The Lord holds you and sustains you and provides for you.
Delight in God and he will give you the desires of your heart.


NOTE on Psalm 37
I read this as an aging King David advising his grandchildren, or maybe even pondering what advice he would have given himself as a young man. It is easy to promise others "prosperity for the peaceable" (v 37) when you are yourself prosperous and prefering to keep one's wealth unthreatened by hot-heads complaining about social injustice! Meekness in one's subjects is a quality highly desired by kings! Young people in our day are all too easy seduced into a sense of powerlessness about the problems of our world without King David saying, in effect, 'Don't worry about injustice, it'll all come out in the wash sooner or later."  
In attempting to read this Psalm as Jesus did it becomes less a tool of social control than a powerful statement of the 'upside-down' values of the Kingdom of God, in which meekness is power, stillness is action, abundance is found in poverty, and in which being in right relationship with God and with other people matters far more than winning battles against evil.

p.s. Verses 14&15 can be read as a self-fulfilling prophecy by David with profound implications for his own family and the heritage that he leaves for the line of leaders who followed him. Sadly the 'wicked' was for David not ultimately his enemies that he could defeat with military might, but his own propensity for violence which indeed turned against him in a deeply personal way. His sword pierced his own heart through the death of his son, and the family in-fighting which threatened ultimately the very existence of Israel.

(June 2020 during Black Lives Matter protests)

​I am suspicious of Psalm 37. 
I mean, I want to be one of those 
whose righteousness shines like the dawn (v6).
But I don’t trust the categories.
Who decides who is righteous and who is wicked?
“For the arms of the wicked will be broken
but the Lord supports the righteous” (v17).
Who gets to inherit the land and live in security? (v3 & 29)
The Israeli or the Palestinian?
Who will God protect from whom? (v40)
When the President says that the police “keep us safe”
who is “us”? 
Not the black man dying on the tarmac.

Psalm 37 tips the injustice of today on its head - 
those who prosper now 
may not be those God is lifting up.
But is silence and calm our calling
in the face of oppression? (7-8)
Or might the Good Spirit be in the raised fist?

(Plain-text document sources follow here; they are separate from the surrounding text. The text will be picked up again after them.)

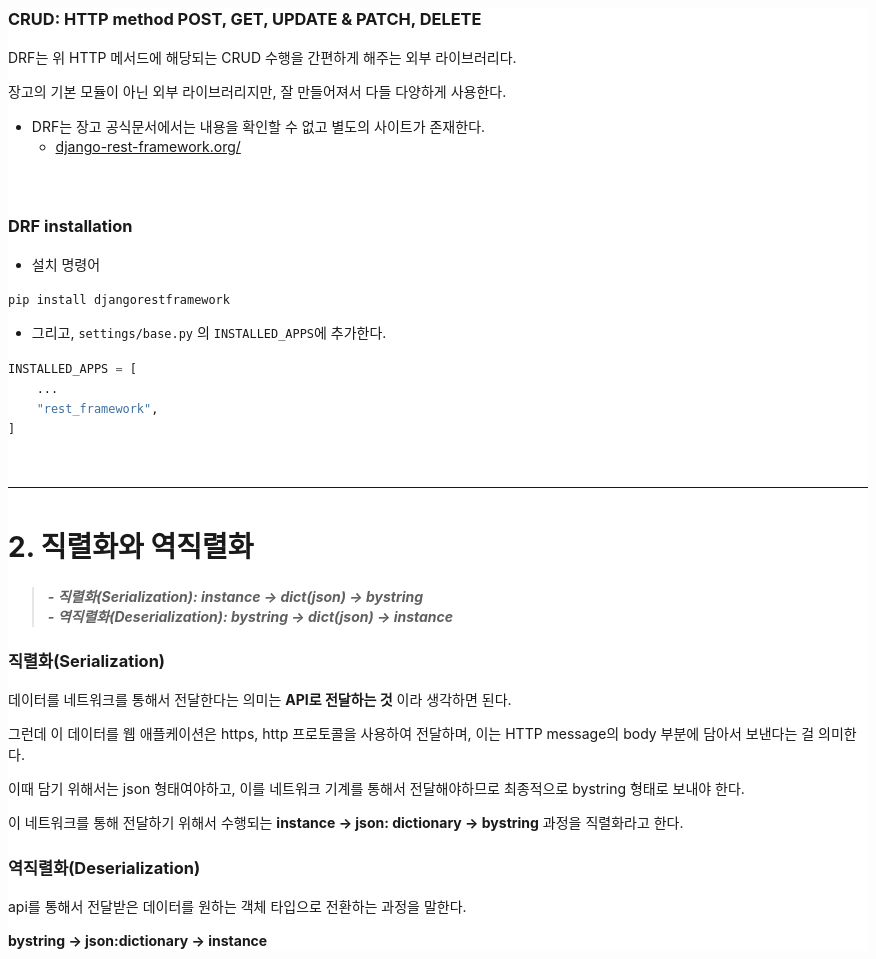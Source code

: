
```yml
```



### CRUD: HTTP method POST, GET, UPDATE & PATCH, DELETE

DRF는 위 HTTP 메서드에 해당되는 CRUD 수행을 간편하게 해주는 외부 라이브러리다.

장고의 기본 모듈이 아닌 외부 라이브러리지만, 잘 만들어져서 다들 다양하게 사용한다.

- DRF는 장고 공식문서에서는 내용을 확인할 수 없고 별도의 사이트가 존재한다.
	- [django-rest-framework.org/](http://django-rest-framework.org/) 


&nbsp;

### DRF installation

- 설치 명령어

```python
pip install djangorestframework
```

- 그리고, `settings/base.py` 의 `INSTALLED_APPS`에 추가한다.  

```python
INSTALLED_APPS = [
	...
	"rest_framework",
]
```

&nbsp;

---

# 2. 직렬화와 역직렬화

> **_- 직렬화(Serialization): instance -> dict(json) -> bystring_**  
> **_- 역직렬화(Deserialization): bystring -> dict(json) -> instance_**    

### 직렬화(Serialization)
데이터를 네트워크를 통해서 전달한다는 의미는 **API로 전달하는 것** 이라 생각하면 된다.  

그런데 이 데이터를 웹 애플케이션은 https, http 프로토콜을 사용하여 전달하며, 이는 HTTP message의 body 부분에 담아서 보낸다는 걸 의미한다.  

이때 담기 위해서는 json 형태여야하고, 이를 네트워크 기계를 통해서 전달해야하므로 최종적으로 bystring 형태로 보내야 한다.  

이 네트워크를 통해 전달하기 위해서 수행되는 **instance -> json: dictionary -> bystring**  과정을 직렬화라고 한다.  


### 역직렬화(Deserialization)

api를 통해서 전달받은 데이터를 원하는 객체 타입으로 전환하는 과정을 말한다.

**bystring -> json:dictionary -> instance**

What if we are all a mix of good and evil?
blessed and cursed?
The categories of righteous and wicked
cut too deep 
and are too tightly bound
to the colour of our skin.
Picture

Psalm 37: The meek shall inherit the earth
 

Trust in the Lord, and do what is right
and you will live in safety.
Delight in the Lord, and he will give to you
what your heart desires.
 
Everywhere we see wrong being done -
the poor get poorer,
people in power fight for more power,
children are hurt by those who should love them.
You wait and see – bad people come to a bad end,
greed and violence will not win.
God lifts up those who seek peace
God protects those who seek justice
God loves those who are humble and kind.
 
“Blessed are the meek, for they shall inherit the earth.
Blessed are those who hunger and thirst for what is right.”